This is not an official government website. Views expressed here represent the personal opinions of current and former federal employees.

What it really takes to migrate COBOL, and why DOGE will fail

By Anonymous federal technologists

We are (or were) federal technologists who have modernized legacy systems, including COBOL mainframes. When we read that DOGE was planning on migrating the Social Security Administration’s (SSA) COBOL systems, we immediately had concerns.

COBOL runs most of the calculations on government systems. For example, SSA distributed $1.3 trillion in benefits in FY 2023 to 73 million people. COBOL touches most (if not all) of it.

In fact, more than 200 billion lines of COBOL quietly power our lives, from finance to healthcare to retail to travel. 95% of the time you use a credit or debit card today, COBOL is involved.

Given how integrated COBOL is in critical aspects of our lives, moving away from it is a major effort. It takes time and care to make sure it goes right.

Reliability is the highest priority in a government system. Break something, and you could potentially ruin the lives of hundreds of thousands of people. 

To modernize a system, you have to understand it

Your approach to modernizing software depends on your end goal. Is the goal to make the entire system faster? More accurate? Cheaper to maintain? There’s never just one way to modernize a system.

The first step of modernizing COBOL is to understand why COBOL was originally used. But even the scope for this endeavor is currently murky. SSA's infrastructure contains more than 60 million lines of COBOL, and changes every year because legislation changes. SSA has more than 4,000 technical systems, and it's unclear how many of them touch COBOL.

A large part of the effort also involves understanding what the system currently does, which is where Artificial Intelligence (AI) can be leveraged well by the right people.

Experts are needed when using AI to understand legacy systems

AI is able to directly translate lines of code from one language to another, but the output will not be useful out of the box. You still need to understand what the system is doing first, so you can give the AI the right training data to be helpful. That is especially important for massive legacy COBOL systems, because each system is bespoke to each agency.

Even then, AI has a harder time keeping track of human logic and creative solutions across multiple systems. Both of which abound in any system that's decades old, like SSA's COBOL system.

It'll take time and care to untangle all the logic, which includes understanding the original requirements in the legacy system and working with the people who know how everything connects. You need to understand what the original code is doing, especially between systems, before siccing AI on porting it.

It starts with the people

Training people to read COBOL isn't the hard part, because it's actually very human readable. The hard part is untangling decades of legislated business rules and small codebase-level decisions to make things work. Very little of that will be written down anywhere. Instead, people are essentially the documentation in legacy systems. 

It'll be the employee who's been there more than 50 years, who knows the benefits programs and technical systems inside and out, who is the only person able to validate how something is supposed to work.

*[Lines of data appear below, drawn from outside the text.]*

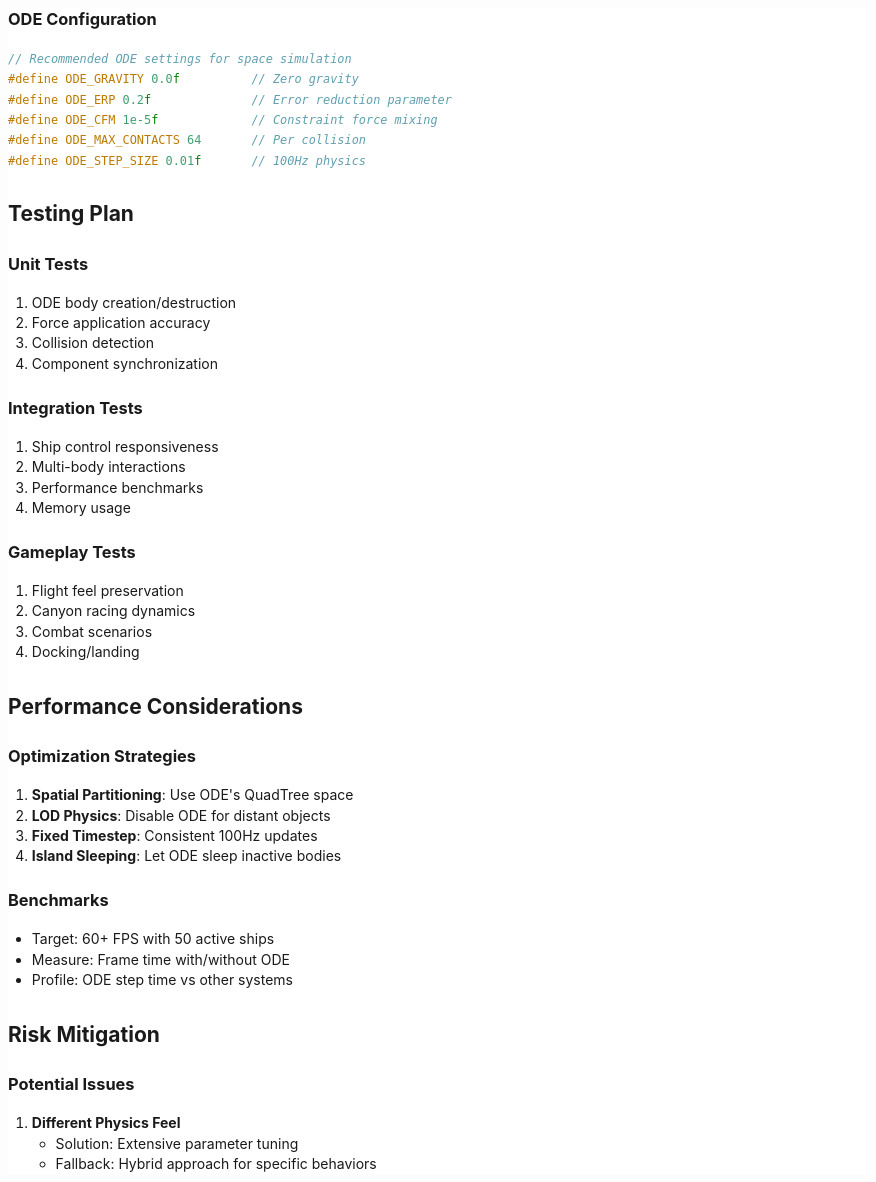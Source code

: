### ODE Configuration
```c
// Recommended ODE settings for space simulation
#define ODE_GRAVITY 0.0f          // Zero gravity
#define ODE_ERP 0.2f              // Error reduction parameter
#define ODE_CFM 1e-5f             // Constraint force mixing
#define ODE_MAX_CONTACTS 64       // Per collision
#define ODE_STEP_SIZE 0.01f       // 100Hz physics
```

## Testing Plan

### Unit Tests
1. ODE body creation/destruction
2. Force application accuracy
3. Collision detection
4. Component synchronization

### Integration Tests
1. Ship control responsiveness
2. Multi-body interactions
3. Performance benchmarks
4. Memory usage

### Gameplay Tests
1. Flight feel preservation
2. Canyon racing dynamics
3. Combat scenarios
4. Docking/landing

## Performance Considerations

### Optimization Strategies
1. **Spatial Partitioning**: Use ODE's QuadTree space
2. **LOD Physics**: Disable ODE for distant objects
3. **Fixed Timestep**: Consistent 100Hz updates
4. **Island Sleeping**: Let ODE sleep inactive bodies

### Benchmarks
- Target: 60+ FPS with 50 active ships
- Measure: Frame time with/without ODE
- Profile: ODE step time vs other systems

## Risk Mitigation

### Potential Issues
1. **Different Physics Feel**
   - Solution: Extensive parameter tuning
   - Fallback: Hybrid approach for specific behaviors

DOGE is currently making it extremely unattractive to work in the federal government, by offering early retirement for people, as well as firing scores of people without cause. What do you do when those people with deep knowledge are gone?

Thorough testing will make or break the initiative

When modernizing legacy systems, moving the code actually doesn't take up most of the timeline. What takes the most time is testing the new system and making sure the outputs are what you expect they are.

COBOL is extremely tedious to test

This is where working with COBOL is challenging. COBOL isn't like other programming languages—it was created to allow non-engineers to work with business logic in technical systems. Critically, COBOL systems lack the infrastructure to support automated testing.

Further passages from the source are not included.